The entries below hold a line with "the solver cannot" and a line with "the syntax and semantics of programming". Return those lines and all that lie between them, exactly and only.

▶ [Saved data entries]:
———

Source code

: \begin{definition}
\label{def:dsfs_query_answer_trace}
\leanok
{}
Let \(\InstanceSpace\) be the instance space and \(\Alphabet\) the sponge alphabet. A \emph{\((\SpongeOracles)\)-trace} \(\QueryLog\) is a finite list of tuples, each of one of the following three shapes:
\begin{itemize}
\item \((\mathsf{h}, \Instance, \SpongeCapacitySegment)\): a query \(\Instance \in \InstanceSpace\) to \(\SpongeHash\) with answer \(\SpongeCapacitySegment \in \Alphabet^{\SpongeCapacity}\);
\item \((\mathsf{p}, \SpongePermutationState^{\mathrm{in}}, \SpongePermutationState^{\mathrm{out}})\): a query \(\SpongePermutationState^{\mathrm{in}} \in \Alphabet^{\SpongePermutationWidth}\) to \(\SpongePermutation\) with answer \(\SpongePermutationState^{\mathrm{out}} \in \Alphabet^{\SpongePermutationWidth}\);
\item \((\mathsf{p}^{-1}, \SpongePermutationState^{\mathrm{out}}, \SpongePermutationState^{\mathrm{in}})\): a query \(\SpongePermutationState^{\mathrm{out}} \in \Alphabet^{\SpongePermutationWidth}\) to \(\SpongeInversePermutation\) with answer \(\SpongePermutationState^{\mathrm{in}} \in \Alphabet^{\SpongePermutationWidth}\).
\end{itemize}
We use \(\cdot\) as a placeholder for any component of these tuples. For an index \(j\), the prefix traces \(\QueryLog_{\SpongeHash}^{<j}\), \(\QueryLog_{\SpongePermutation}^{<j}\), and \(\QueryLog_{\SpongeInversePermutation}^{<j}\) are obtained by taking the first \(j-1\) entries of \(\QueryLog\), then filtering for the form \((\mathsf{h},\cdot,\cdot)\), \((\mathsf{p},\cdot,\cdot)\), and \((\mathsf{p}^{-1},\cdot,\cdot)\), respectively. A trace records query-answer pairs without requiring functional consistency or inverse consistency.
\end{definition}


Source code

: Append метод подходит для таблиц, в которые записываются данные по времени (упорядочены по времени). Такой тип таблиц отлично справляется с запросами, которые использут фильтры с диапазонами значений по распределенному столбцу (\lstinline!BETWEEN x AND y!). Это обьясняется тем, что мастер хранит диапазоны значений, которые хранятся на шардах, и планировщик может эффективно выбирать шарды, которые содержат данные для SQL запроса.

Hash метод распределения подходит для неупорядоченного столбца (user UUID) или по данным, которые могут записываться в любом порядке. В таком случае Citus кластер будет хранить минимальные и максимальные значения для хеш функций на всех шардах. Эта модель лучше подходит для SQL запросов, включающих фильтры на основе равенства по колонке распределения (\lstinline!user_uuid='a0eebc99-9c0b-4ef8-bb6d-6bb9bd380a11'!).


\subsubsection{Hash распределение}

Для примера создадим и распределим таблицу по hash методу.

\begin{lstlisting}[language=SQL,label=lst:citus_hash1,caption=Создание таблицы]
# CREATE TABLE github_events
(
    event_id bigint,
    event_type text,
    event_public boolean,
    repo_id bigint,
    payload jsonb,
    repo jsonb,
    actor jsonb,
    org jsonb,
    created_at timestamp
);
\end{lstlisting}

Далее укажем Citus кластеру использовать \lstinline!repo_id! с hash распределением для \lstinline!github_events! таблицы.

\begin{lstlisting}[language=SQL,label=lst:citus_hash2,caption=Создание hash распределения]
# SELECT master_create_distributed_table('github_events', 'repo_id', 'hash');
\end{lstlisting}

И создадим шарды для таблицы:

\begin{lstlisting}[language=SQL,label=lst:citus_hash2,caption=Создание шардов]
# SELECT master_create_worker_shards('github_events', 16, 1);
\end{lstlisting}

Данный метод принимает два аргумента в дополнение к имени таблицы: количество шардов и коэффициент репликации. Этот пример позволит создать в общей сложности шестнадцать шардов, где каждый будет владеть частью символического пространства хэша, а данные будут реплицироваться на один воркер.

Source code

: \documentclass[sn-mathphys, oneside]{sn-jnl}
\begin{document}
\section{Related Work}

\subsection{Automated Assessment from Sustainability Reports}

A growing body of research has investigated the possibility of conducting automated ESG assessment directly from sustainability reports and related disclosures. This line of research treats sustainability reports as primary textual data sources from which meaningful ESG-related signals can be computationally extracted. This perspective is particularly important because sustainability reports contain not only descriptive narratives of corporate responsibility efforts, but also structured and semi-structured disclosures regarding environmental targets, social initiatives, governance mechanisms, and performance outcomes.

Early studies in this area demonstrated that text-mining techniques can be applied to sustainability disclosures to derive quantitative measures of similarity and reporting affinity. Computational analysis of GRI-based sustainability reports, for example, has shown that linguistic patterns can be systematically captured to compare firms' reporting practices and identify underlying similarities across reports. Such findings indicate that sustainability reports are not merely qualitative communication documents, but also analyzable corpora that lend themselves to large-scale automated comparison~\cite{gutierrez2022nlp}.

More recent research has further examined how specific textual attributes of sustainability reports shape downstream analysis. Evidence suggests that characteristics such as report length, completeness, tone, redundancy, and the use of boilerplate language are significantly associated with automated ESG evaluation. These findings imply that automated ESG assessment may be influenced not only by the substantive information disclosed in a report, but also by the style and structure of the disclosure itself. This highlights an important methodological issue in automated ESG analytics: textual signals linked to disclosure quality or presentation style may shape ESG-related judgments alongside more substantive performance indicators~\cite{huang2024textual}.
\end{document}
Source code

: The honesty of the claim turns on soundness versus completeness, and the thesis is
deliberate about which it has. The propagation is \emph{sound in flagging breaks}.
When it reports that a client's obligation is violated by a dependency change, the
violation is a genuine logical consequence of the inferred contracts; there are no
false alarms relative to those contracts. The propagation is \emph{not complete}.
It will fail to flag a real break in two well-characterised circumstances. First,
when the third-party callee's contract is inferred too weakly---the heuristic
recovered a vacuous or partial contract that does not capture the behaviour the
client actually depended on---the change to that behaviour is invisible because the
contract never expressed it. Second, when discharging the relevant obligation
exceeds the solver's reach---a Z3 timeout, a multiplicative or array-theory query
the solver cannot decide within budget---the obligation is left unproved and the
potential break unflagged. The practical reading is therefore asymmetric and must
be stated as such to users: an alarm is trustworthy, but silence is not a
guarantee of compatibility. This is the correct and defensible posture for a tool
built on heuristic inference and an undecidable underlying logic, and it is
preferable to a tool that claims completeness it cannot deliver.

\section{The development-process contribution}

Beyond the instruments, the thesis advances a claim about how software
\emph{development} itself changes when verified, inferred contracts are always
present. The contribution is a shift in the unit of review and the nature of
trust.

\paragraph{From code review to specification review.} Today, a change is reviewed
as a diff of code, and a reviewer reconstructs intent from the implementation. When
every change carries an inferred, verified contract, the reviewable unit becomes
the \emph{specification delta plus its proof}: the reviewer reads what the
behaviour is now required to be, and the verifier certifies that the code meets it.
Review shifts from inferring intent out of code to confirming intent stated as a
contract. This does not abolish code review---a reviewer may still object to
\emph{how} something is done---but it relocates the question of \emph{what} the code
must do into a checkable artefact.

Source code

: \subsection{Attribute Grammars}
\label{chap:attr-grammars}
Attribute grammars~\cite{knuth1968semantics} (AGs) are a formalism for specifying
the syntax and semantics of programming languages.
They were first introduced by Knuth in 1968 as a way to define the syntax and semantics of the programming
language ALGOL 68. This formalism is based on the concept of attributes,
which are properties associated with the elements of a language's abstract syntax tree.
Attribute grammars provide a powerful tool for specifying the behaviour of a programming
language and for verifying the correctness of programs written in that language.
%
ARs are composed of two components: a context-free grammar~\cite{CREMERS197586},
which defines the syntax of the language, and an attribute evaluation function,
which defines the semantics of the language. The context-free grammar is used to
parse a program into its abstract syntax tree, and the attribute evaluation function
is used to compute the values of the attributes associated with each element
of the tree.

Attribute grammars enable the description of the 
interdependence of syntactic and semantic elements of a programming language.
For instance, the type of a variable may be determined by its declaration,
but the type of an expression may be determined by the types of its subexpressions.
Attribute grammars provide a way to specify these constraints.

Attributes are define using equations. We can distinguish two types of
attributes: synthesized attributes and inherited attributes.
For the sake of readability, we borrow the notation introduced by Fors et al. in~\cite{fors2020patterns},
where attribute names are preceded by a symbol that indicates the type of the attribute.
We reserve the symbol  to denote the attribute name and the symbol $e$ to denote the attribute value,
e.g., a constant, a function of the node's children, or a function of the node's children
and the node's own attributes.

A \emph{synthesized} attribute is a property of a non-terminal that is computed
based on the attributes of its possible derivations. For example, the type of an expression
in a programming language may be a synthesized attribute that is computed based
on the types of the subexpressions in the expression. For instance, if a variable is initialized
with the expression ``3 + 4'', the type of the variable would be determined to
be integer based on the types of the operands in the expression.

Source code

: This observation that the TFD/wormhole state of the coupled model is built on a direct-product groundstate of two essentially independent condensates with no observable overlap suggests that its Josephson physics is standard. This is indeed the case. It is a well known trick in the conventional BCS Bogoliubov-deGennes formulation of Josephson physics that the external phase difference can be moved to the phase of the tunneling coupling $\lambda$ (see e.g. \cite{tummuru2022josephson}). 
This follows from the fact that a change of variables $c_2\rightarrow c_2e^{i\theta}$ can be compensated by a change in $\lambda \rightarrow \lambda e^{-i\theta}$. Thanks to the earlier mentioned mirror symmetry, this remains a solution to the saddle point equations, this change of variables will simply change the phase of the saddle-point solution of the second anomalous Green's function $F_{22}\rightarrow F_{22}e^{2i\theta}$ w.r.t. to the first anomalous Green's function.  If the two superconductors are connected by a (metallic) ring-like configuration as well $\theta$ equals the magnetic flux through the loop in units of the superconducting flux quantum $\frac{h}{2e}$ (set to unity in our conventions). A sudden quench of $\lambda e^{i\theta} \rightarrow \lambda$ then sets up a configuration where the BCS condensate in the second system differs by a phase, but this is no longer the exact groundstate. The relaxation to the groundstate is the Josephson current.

———

▶ [Exercise output]:
the solver cannot decide within budget---the obligation is left unproved and the
potential break unflagged. The practical reading is therefore asymmetric and must
be stated as such to users: an alarm is trustworthy, but silence is not a
guarantee of compatibility. This is the correct and defensible posture for a tool
built on heuristic inference and an undecidable underlying logic, and it is
preferable to a tool that claims completeness it cannot deliver.

\section{The development-process contribution}

Beyond the instruments, the thesis advances a claim about how software
\emph{development} itself changes when verified, inferred contracts are always
present. The contribution is a shift in the unit of review and the nature of
trust.

\paragraph{From code review to specification review.} Today, a change is reviewed
as a diff of code, and a reviewer reconstructs intent from the implementation. When
every change carries an inferred, verified contract, the reviewable unit becomes
the \emph{specification delta plus its proof}: the reviewer reads what the
behaviour is now required to be, and the verifier certifies that the code meets it.
Review shifts from inferring intent out of code to confirming intent stated as a
contract. This does not abolish code review---a reviewer may still object to
\emph{how} something is done---but it relocates the question of \emph{what} the code
must do into a checkable artefact.

Source code

: \subsection{Attribute Grammars}
\label{chap:attr-grammars}
Attribute grammars~\cite{knuth1968semantics} (AGs) are a formalism for specifying
the syntax and semantics of programming languages.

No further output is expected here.